I would like to use an open dataset (from http://opendatastore.brussels/fr/ to be precise). It contains mobility data and some locations are encoded in EPSG:31370 (Belgian Lambert 72). I'd like to transform these locations in GPS coordinates (EPSG:4326 if I'm not mistaken).

I'm not sure to understand how you could derive a formula to automatically transform data from EPSG:31370 to EPSG:4326.

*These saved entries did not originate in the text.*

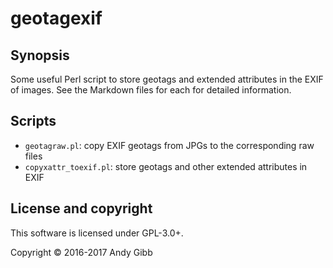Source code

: # geotagexif

## Synopsis
Some useful Perl script to store geotags and extended attributes in the EXIF of images. See the Markdown files for each for detailed information.

## Scripts

* `geotagraw.pl`: copy EXIF geotags from JPGs to the corresponding raw files
* `copyxattr_toexif.pl`: store geotags and other extended attributes in EXIF

## License and copyright

This software is licensed under GPL-3.0+.

Copyright &copy; 2016-2017 Andy Gibb

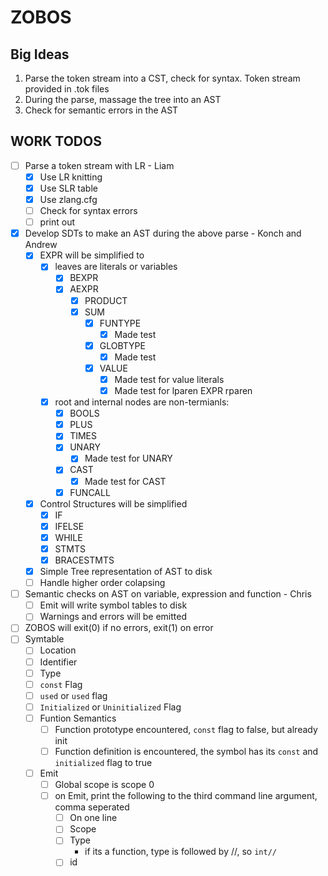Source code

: # ZOBOS

## Big Ideas

1. Parse the token stream into a CST, check for syntax. Token stream provided in .tok files
2. During the parse, massage the tree into an AST
3. Check for semantic errors in the AST

## WORK TODOS

- [ ] Parse a token stream with LR - Liam
    - [X] Use LR knitting
    - [X] Use SLR table 
    - [X] Use zlang.cfg
    - [ ] Check for syntax errors
    - [ ] print out
- [X] Develop SDTs to make an AST during the above parse - Konch and Andrew
    - [X] EXPR will be simplified to 
        - [X] leaves are literals or variables
            - [X] BEXPR
            - [X] AEXPR
              - [X] PRODUCT
              - [X] SUM
                  - [X] FUNTYPE
                    - [X] Made test
                  - [X] GLOBTYPE
                      - [X] Made test
                  - [X] VALUE
                    - [X] Made test for value literals 
                    - [X] Made test for lparen EXPR rparen 
        - [X] root and internal nodes are non-termianls:
            - [X] BOOLS
            - [X] PLUS
            - [X] TIMES
            - [X] UNARY
                - [X] Made test for UNARY 
            - [x] CAST
                - [x] Made test for CAST
            - [X] FUNCALL
    - [X] Control Structures will be simplified
        - [X] IF
        - [X] IFELSE
        - [X] WHILE
        - [X] STMTS
        - [X] BRACESTMTS
    - [X] Simple Tree representation of AST to disk
    - [ ] Handle higher order colapsing
- [ ] Semantic checks on AST on variable, expression and function - Chris
    - [ ] Emit will write symbol tables to disk 
    - [ ] Warnings and errors will be emitted 
- [ ] ZOBOS will exit(0) if no errors, exit(1) on error
- [ ] Symtable
  - [ ] Location
  - [ ] Identifier
  - [ ] Type
  - [ ] `const` Flag
  - [ ] `used` or `used` flag
  - [ ] `Initialized` or `Uninitialized` Flag
  - [ ] Funtion Semantics
    - [ ] Function prototype encountered, `const` flag to false, but already init
    - [ ] Function definition is encountered, the symbol has its `const` and `initialized` flag to true
  - [ ] Emit
    - [ ] Global scope is scope 0
    - [ ] on Emit, print the following to the third command line argument, comma seperated
      - [ ] On one line
      - [ ] Scope
      - [ ] Type
        - if its a function, type is followed by //, so `int//`
      - [ ] id

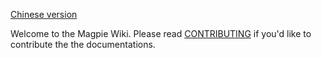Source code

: [Chinese version](https://github.com/Blinue/Magpie/wiki/)

Welcome to the Magpie Wiki. Please read [CONTRIBUTING](https://github.com/Blinue/Magpie/blob/dev/CONTRIBUTING.md) if you'd like to contribute the the documentations.

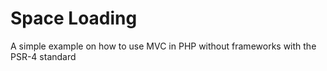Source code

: # Space Loading
A simple example on how to use MVC in PHP without frameworks with the PSR-4 standard
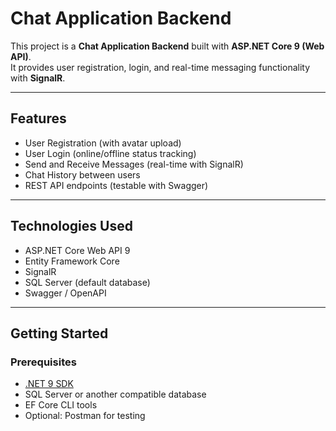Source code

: # Chat Application Backend

This project is a **Chat Application Backend** built with **ASP.NET Core 9 (Web API)**.  
It provides user registration, login, and real-time messaging functionality with **SignalR**.

---

## Features
- User Registration (with avatar upload)
- User Login (online/offline status tracking)
- Send and Receive Messages (real-time with SignalR)
- Chat History between users
- REST API endpoints (testable with Swagger)

---

## Technologies Used
- ASP.NET Core Web API 9
- Entity Framework Core
- SignalR
- SQL Server (default database)
- Swagger / OpenAPI

---

## Getting Started

### Prerequisites
- [.NET 9 SDK](https://dotnet.microsoft.com/download)
- SQL Server or another compatible database
- EF Core CLI tools
- Optional: Postman for testing

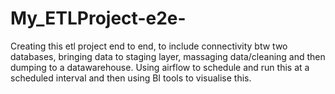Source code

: # My_ETLProject-e2e-
Creating this etl project end to end, to include connectivity btw two databases, bringing data to staging layer, massaging data/cleaning and then dumping to a datawarehouse. Using airflow to schedule and run this at a scheduled interval and then using BI tools to visualise this. 

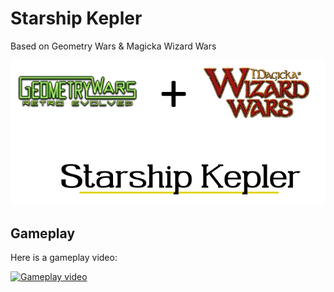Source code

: # Starship Kepler

Based on Geometry Wars & Magicka Wizard Wars

![](./images/public/readme.png)

## Gameplay

Here is a gameplay video:

[![Gameplay video](https://img.youtube.com/vi/WSXLzUnanZQ/0.jpg)](https://www.youtube.com/watch?v=WSXLzUnanZQ)
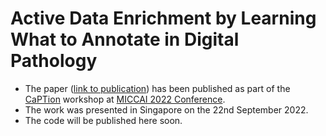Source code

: # Active Data Enrichment by Learning What to Annotate in Digital Pathology

* The paper ([link to publication](https://link.springer.com/chapter/10.1007/978-3-031-17979-2_12)) has been published as part of the [CaPTion](https://caption-workshop.github.io/) workshop at [MICCAI 2022 Conference](https://conferences.miccai.org/2022/en/).
* The work was presented in Singapore on the 22nd September 2022.
* The code will be published here soon.
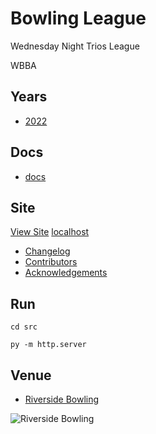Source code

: # Bowling League

Wednesday Night Trios League

WBBA

## Years

- [2022](2022/README.md)

## Docs

- [docs](docs/README.md)

## Site

[View Site](https://alexhedley.github.io/bowling/)
[localhost](http://localhost:8000/)

- [Changelog](CHANGELOG.md)
- [Contributors](CONTRIBUTORS.md)
- [Acknowledgements](ACKNOWLEDGEMENTS.md)

## Run

`cd src`

`py -m http.server`

## Venue

- [Riverside Bowling](https://www.riversidebowling.co.uk/)

![Riverside Bowling](https://riversidebowling.co.uk/wp-content/uploads/2018/09/riverside-briverside_logoowling-header-06june2016-00000000000-422x170-deleted-background.png "Riverside Bowling")
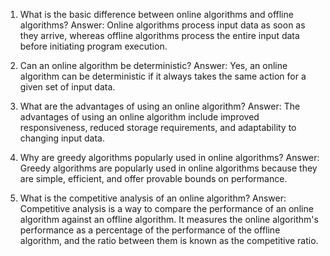 

1. What is the basic difference between online algorithms and offline algorithms?
Answer: Online algorithms process input data as soon as they arrive, whereas offline algorithms process the entire input data before initiating program execution.

2. Can an online algorithm be deterministic?
Answer: Yes, an online algorithm can be deterministic if it always takes the same action for a given set of input data.

3. What are the advantages of using an online algorithm?
Answer: The advantages of using an online algorithm include improved responsiveness, reduced storage requirements, and adaptability to changing input data.

4. Why are greedy algorithms popularly used in online algorithms?
Answer: Greedy algorithms are popularly used in online algorithms because they are simple, efficient, and offer provable bounds on performance.

5. What is the competitive analysis of an online algorithm?
Answer: Competitive analysis is a way to compare the performance of an online algorithm against an offline algorithm. It measures the online algorithm's performance as a percentage of the performance of the offline algorithm, and the ratio between them is known as the competitive ratio.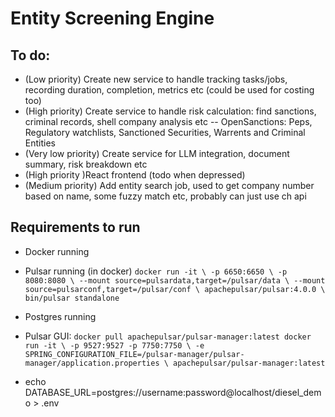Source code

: # Entity Screening Engine


## To do:
- (Low priority) Create new service to handle tracking tasks/jobs, recording duration, completion, metrics etc (could be used for costing too)
- (High priority) Create service to handle risk calculation: find sanctions, criminal records, shell company analysis etc
-- OpenSanctions: Peps, Regulatory watchlists, Sanctioned Securities, Warrents and Criminal Entities
- (Very low priority) Create service for LLM integration, document summary, risk breakdown etc
- (High priority )React frontend (todo when depressed)
- (Medium priority) Add entity search job, used to get company number based on name, some fuzzy match etc, probably can just use ch api

## Requirements to run
- Docker running
- Pulsar running (in docker)
`docker run -it \
-p 6650:6650 \
-p 8080:8080 \
--mount source=pulsardata,target=/pulsar/data \
--mount source=pulsarconf,target=/pulsar/conf \
apachepulsar/pulsar:4.0.0 \
bin/pulsar standalone`
- Postgres running

- Pulsar GUI:
`docker pull apachepulsar/pulsar-manager:latest
docker run -it \
  -p 9527:9527 -p 7750:7750 \
  -e SPRING_CONFIGURATION_FILE=/pulsar-manager/pulsar-manager/application.properties \
  apachepulsar/pulsar-manager:latest`


- echo DATABASE_URL=postgres://username:password@localhost/diesel_demo > .env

Does it exist Python libraries (or R or any other languages) in order to automate these location transformations? I found an interesting website (https://epsg.io/transform) to do it manually but I have +/- 250.000 transformations to do.

  • 2
    What is the intended output? A shapefile? A gpx-track? An excel-list? – Erik Dec 5 '19 at 16:01
  • An excel list. I already have points in GPS coordinates and I'd like to incorporate all of them in a single list. Maybe at the end, I'd like to print all these points on a map of Belgium. – Dust009 Dec 5 '19 at 16:18
  • You could download QGIS, open the dataset in QGIS, then reproject layer to 4326, then export to csv or xlsx. – jbalk Dec 5 '19 at 18:09
  • I have a Python solution in this answer here: gis.stackexchange.com/a/339783/122597 You will have to change this line: Transformer.from_crs(crs_from=31370, crs_to=4326) – Stefan Dec 5 '19 at 18:34

If I understand your excellent question, the solution is quite simple. 1) Starting with a blank QGIS project, add the Belgian Lambert 72 layer to QGIS. 2) In the Table of Contents, output a new 4326 layer by right-clicking the Belgian Lambert 72 layer and selecting Save As... 3) the resulting window will provide the opportunity to choose the output layer's CRS (in your case 4326). Voila!, the output layer is 4326!